Wednesday, May 13, 2009

Robert Burns, Washington Park

This handsome monument to Scottish poet Robert Burns is one of my favorite features of Washington Park. As a little girl, I loved going to see the statue near the edge of the old parade grounds and examining the bronze panels which depicted scenes from some of his best-known works.

The monument, which was dedicated in 1888, is one of the oldest Burns memorials in the United States and is the work of Charles Caverly. A prominent Albany artist, Caverly studied his art under one of my favorite artists, Erastus Dow Palmer. Caverly also created the beautiful statues of children that flank the entrance to the old State Education Building on Washington Avenue near the Capitol.
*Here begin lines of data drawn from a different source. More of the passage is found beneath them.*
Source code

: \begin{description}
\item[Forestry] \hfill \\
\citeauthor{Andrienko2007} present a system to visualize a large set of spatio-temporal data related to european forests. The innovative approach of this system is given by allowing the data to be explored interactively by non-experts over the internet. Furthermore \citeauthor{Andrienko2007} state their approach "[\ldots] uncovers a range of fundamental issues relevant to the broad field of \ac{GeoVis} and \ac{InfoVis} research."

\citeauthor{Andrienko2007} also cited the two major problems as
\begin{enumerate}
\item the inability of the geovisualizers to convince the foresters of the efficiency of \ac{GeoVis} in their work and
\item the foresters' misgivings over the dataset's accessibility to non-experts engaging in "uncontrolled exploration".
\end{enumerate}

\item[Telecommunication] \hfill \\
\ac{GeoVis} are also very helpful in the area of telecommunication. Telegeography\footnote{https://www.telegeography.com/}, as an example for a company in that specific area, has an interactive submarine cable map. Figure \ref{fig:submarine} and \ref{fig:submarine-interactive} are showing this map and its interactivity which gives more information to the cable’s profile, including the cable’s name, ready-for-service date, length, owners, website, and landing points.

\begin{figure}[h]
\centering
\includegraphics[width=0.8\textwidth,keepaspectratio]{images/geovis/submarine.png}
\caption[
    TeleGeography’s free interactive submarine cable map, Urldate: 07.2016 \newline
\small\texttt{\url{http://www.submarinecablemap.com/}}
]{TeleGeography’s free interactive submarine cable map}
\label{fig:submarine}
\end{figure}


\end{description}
The handsome monument was once called The MacPherson Legacy. The story goes that one Mary McPherson was an Albany housemaid. Throughout her life, she saved her earnings to have this memorial erected in honor of The Bard of Caledonia.

Andrew Carnegie, also of Scottish descent, supposedly said that this was the finest monument to Burns he had ever seen.
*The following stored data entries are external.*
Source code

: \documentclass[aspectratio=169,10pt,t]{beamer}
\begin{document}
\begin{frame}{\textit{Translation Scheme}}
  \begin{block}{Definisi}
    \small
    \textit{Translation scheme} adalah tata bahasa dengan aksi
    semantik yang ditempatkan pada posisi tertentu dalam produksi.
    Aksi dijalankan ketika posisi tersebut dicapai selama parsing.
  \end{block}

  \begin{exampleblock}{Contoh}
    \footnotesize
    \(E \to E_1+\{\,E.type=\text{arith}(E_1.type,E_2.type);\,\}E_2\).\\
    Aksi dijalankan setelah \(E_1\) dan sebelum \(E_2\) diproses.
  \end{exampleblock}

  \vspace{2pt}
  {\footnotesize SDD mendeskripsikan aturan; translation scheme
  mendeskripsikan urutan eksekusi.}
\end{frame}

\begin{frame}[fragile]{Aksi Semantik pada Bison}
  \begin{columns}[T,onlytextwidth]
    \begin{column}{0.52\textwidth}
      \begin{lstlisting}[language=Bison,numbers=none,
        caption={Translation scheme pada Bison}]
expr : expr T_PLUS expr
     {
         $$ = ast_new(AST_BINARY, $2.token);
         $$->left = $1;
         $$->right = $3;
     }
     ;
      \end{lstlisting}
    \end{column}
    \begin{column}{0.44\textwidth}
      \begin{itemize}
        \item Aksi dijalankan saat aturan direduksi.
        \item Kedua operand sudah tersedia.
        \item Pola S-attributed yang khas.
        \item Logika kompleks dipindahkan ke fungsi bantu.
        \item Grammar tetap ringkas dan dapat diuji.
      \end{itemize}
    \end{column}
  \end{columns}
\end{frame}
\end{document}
The memorial is fourteen feet tall with the statue itself measuring a larger-than-life seven feet. The bronze panels which depict "Tam O'Shanter," "The Cotter's Saturday Night," "The Poet Ploughman and the Daisy," and, of course, "Auld Lang Syne."
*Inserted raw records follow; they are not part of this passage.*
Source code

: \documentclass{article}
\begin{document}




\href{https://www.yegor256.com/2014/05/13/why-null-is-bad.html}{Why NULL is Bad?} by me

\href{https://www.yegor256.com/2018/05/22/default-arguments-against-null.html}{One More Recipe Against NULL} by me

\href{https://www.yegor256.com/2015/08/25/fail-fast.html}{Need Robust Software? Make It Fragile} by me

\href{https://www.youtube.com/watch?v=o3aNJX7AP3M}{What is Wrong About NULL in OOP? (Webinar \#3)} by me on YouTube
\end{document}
The monument, which underwent a restoration in the 1990s, is sometimes the site of local poetry readings and other gatherings.

A Red, Red Rose
R. Burns

O, my Luve's like a red, red rose,
That's newly sprung in June.
O, my Luve's like a melodie
That's sweetly play'd in tune.

As fair as thou, my bonnie lass,
So deep in luve am I;
And I will love thee still, my dear,
Till a' the seas gang dry.

Till a' the seas gang dry, my dear,
And the rocks melt wi' the sun:
I will love thess till, my dear,
While the sands o' life shall run:

And fare thee well, my only luve!
And fare thee weel, a while!
And I will come again, my luve,
Tho' it ware ten thousand mile.

1 comment:

  1. Great History and a very nice poem. Thanks for sharing this.